Em um piscar de olhos, o sorriso do Felipe dá lugar a um semblante surpreso.

— Oh, meu...

— O que houve? — Pergunto confuso.

— Sua melhor roupa é essa? — Ele me responde com uma pergunta.

— Sim...

— Meu Deus. — Seu semblante surpreso não muda. — Vamos consertar isso agora. — E começa a caminhar em direção à escada.

— Como assim? — Pergunto ainda sem entender.

— Vamos consertar essa sua situação de roupas. — Felipe responde.

O quê?

— Mas... Não precisa se preocupar... — Tento argumentar. — Me sinto bem com essa.

— Mas eu não. — Ele responde, caminha até mim e me segura pela mão. — Vem... Eu não quero sair com um empregado. Eu quero sair com um amigo.

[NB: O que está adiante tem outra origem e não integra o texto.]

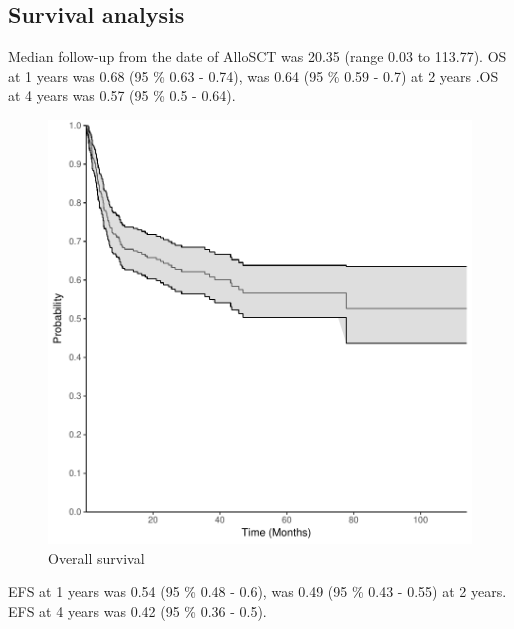 \documentclass[a4paper,11pt] {article}
\begin{document}
\subsection{Survival analysis}
Median follow-up from the date of AlloSCT was 20.35 (range 0.03 to 113.77). OS at 1 years was 0.68 (95 \% 0.63 - 0.74), was 0.64 (95 \% 0.59 - 0.7) at 2 years
.OS at 4 years was 0.57 (95 \% 0.5 - 0.64).
\begin{figure}[h]
\begin{center}
\includegraphics{Rapport-fig1}
\end{center}
\caption{Overall survival}
\label{fig1}
\end{figure}

\pagebreak
EFS at 1 years was 0.54 (95 \% 0.48 - 0.6), was 0.49 (95 \% 0.43 - 0.55) at 2 years. EFS at 4 years was 0.42 (95 \% 0.36 - 0.5).
\end{document}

Extasiado pelo seu toque, deixo-me ser levado de mãos dadas ao seu quarto.

xxx

— Tente essa... — Felipe ergue em minha direção uma jaqueta de couro, uma camisa branca e uma calça jeans preta. — Temos praticamente o mesmo corpo. Com certeza vai servir.

Olho para sua mão, onde estão as roupas, e busca uma desculpa para não aceitá-las. Por Deus, onde já se viu um empregado usar as roupas do seu patrão?

— Felipe, por favor... — Balanço educadamente um não com a cabeça. — Não posso aceitar... — Digo sem jeito.

Felipe faz uma leve cara de poucos amigos para mim.

— Não só pode como vai. — Ele diz com determinação e começa a me empurrar rumo ao banheiro do seu quarto.

Oh meu Deus. Eu não acredito que isso está acontecendo.

— Felipe... — Tento argumentar.

— Eu adoro quando você me chama pelo nome. — Ele me interrompe. — Isso é um fato. Mas, esse não é o momento de contra argumentar, ok? — E sorri.

— Mas... — E antes que eu pudesse concluir a frase, Felipe abre a porta do banheiro e me empurra para dentro.

— Só saia desse banheiro quando estiver vestido com a roupa que eu te dei. — Ele diz.

— Olha... — Tento falar.

— Quer que eu mesmo tire essa sua roupa de empregado? — Felipe fala em tom de voz que mistura ameaça e brincadeira.

Tirar minha roupa? Céus. Eu sei que foi uma brincadeira, mas, no fundo, bem no fundo, sinto uma pequena chama se acendendo em mim. Cristo. É tão errado ter sensações assim com o filho do patrão.

— Eu... — Aceno encabulado para o trinco da porta, indicando que vou fechá-la.

Felipe sorri e fecha para mim.

Tiro peça por peça e visto peça por peça, ainda sem acreditar que ele está me emprestando uma de suas roupas. Felipe estava certo. A roupa coube exatamente no meu corpo. No banheiro não tem espelho, mas sei que ficou bom.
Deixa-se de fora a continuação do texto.